The storage facility at the Jose terminal and nearby facilities have almost doubled to 10.6 million barrels since the end of September. The country now has no more storage facilities and the state-owned Petroleos de Venezuela SA might have to shut wells. The last fuel loading was done on October 16 at the Jose terminal, a sharp contrast from a loading a day.
The US sanctions against Venezuela were allowing crude-for-diesel swaps between PSVSA and Asian and European refiners for humanitarian reasons. But it now seems that the US administration is no mood to be accommodating and is considering additional measures to cut off these remaining fuel transactions.
Aware of these upcoming sanctions, Reliance has already shifted away from Venezuela crude and started transactions with Canada from where it bought nearly 12 million barrels of Canadian oil.
With the big-name companies from Europe and Asia keeping off, it is the small refineries that have become the lifeline for Venezuelan crude. Retino Maritime, Kalinin Business, Xiamen Logistic Grass and Wanneng Munay have taken over. So far 4.6 million barrels of oil have been bought by them.
Venezuela was producing an average of 345,000 barrels of crude daily in July which has just marginally gone up to 383,000 barrels daily now. According to the Baker Hughes September 2020 rig count, there are no operational drilling rigs in Venezuela. The stoppage of drilling activity and no new investments means that oil production could come to a complete standstill soon. Venezuela oil exports brought in only $22.5 billion in 2019 and it is sure to be much lesser in 2020.
Years of mismanagement, a tremendous lack of capital, and the steady outflow of skilled oil industry labor mean that the oil drilling infrastructure is collapsing.
Additionally, there are fears of an environmental disaster waiting to happen in the Gulf of Paria off the Caribbean coast, where floating storage and offloading facility jointly operated by PDVSA and Italian energy giant Eni is tilted and may sink any time soon.
There are fears the vessel could dump its load of crude oil into the Caribbean triggering an environmental disaster up to eight times worse than the 1989 Exxon Valdez oil spill in Alaska.
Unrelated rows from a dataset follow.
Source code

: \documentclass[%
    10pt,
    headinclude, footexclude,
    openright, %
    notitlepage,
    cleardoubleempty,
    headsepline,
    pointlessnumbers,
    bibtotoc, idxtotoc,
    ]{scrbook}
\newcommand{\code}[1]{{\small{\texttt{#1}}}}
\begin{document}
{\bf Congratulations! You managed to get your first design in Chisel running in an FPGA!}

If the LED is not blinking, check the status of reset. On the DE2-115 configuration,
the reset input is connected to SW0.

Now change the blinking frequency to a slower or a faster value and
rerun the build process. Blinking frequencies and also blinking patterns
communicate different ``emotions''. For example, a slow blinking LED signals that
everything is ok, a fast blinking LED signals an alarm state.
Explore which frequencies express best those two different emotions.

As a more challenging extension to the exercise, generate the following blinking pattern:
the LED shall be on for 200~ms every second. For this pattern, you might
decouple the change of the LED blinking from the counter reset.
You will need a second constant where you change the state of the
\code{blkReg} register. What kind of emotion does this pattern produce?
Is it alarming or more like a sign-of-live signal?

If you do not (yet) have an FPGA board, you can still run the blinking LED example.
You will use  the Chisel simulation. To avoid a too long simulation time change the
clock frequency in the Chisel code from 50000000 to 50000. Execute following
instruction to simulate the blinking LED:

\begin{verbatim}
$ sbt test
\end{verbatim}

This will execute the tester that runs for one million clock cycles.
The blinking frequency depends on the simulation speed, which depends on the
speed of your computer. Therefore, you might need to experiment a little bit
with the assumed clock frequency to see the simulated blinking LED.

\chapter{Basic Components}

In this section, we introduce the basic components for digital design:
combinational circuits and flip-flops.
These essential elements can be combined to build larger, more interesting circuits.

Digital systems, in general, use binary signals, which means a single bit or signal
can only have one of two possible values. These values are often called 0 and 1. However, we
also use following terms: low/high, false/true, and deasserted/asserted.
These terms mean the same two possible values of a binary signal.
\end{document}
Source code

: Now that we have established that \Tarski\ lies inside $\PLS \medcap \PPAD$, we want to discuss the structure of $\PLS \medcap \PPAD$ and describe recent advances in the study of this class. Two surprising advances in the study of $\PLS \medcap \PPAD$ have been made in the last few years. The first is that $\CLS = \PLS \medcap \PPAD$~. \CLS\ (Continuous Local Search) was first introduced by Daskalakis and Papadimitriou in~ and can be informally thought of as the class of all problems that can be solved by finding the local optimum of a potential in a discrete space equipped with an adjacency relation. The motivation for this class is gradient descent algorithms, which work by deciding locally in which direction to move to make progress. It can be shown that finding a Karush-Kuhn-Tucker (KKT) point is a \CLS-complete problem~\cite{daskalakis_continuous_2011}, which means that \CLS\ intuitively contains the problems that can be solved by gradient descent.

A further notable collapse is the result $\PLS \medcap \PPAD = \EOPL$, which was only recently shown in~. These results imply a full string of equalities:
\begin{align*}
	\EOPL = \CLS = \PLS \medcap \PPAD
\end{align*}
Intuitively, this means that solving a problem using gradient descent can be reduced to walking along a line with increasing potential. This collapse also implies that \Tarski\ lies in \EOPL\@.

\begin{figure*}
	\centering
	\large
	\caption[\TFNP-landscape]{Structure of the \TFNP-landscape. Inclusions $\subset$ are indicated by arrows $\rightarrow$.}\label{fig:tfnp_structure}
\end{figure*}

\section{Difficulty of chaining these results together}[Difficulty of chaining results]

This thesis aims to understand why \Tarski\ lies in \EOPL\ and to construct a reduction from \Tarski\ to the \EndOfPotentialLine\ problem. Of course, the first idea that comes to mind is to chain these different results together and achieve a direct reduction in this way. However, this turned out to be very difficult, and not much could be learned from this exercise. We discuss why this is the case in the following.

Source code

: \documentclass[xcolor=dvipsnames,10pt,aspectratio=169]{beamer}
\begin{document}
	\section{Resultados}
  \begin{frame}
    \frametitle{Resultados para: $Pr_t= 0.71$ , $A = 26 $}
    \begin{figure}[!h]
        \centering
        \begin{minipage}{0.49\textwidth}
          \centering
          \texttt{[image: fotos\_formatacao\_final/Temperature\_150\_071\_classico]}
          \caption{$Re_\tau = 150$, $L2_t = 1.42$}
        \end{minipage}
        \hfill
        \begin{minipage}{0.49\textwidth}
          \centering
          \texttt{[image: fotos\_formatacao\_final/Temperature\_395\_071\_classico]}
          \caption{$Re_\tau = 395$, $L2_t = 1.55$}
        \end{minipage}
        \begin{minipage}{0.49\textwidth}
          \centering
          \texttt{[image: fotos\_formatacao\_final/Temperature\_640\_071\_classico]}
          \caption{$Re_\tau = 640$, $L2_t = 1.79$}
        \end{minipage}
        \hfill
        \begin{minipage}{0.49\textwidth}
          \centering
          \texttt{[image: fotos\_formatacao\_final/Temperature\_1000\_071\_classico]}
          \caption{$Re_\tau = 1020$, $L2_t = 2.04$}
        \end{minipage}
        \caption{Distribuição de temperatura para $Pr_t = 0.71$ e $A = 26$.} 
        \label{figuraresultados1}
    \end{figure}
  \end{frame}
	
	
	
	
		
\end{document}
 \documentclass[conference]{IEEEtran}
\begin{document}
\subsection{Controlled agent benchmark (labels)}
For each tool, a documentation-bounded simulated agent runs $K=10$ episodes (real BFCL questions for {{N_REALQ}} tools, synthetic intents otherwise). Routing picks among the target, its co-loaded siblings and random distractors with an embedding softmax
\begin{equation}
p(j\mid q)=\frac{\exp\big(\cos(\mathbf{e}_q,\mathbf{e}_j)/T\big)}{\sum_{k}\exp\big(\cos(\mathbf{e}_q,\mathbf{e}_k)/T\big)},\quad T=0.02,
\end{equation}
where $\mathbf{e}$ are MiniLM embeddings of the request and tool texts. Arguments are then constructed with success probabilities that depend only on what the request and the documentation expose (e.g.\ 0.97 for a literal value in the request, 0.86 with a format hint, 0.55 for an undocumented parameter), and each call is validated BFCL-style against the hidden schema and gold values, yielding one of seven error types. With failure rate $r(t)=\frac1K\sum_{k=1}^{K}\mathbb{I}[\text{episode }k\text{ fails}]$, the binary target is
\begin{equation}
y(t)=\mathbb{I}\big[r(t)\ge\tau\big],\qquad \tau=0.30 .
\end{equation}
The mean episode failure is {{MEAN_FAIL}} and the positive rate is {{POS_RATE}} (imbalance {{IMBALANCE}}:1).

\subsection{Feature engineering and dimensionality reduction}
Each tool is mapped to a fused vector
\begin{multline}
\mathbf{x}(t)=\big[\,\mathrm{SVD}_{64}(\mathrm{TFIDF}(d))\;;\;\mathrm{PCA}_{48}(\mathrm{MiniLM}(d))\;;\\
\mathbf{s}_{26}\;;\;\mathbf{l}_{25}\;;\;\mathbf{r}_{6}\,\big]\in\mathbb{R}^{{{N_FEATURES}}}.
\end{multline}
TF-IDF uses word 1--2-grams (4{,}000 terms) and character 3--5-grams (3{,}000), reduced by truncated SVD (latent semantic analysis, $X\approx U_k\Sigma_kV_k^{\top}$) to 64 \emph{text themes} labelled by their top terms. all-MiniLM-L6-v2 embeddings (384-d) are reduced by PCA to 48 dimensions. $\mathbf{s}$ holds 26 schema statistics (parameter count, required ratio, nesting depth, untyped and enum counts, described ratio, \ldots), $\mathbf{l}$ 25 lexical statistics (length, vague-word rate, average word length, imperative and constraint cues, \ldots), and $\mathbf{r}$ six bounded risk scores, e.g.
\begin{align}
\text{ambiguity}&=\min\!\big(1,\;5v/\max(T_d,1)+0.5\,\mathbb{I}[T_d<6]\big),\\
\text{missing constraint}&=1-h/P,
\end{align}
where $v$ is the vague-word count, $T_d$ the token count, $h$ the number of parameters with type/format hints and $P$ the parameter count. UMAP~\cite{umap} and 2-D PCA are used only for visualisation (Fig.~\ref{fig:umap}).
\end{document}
Already four large spills have already taken place on the Venezuela Caribbean coast, destroying the environment and wiping out crucial tourism as well as fishing industries.
An oil boom is happening in the neighboring region of Guyana and Surinam, which will further erase the Venezuelan advantage. The Andean country anyways needs a tremendous infusion of capital, skill and infrastructure to rescue its failing oil industry.
The newly discovered crude is devoid of sulfur, which makes it easier to refine and will now be the preferred choice of Asian refineries. Venezuela crude is not so clean and carries a fair amount of sulfur.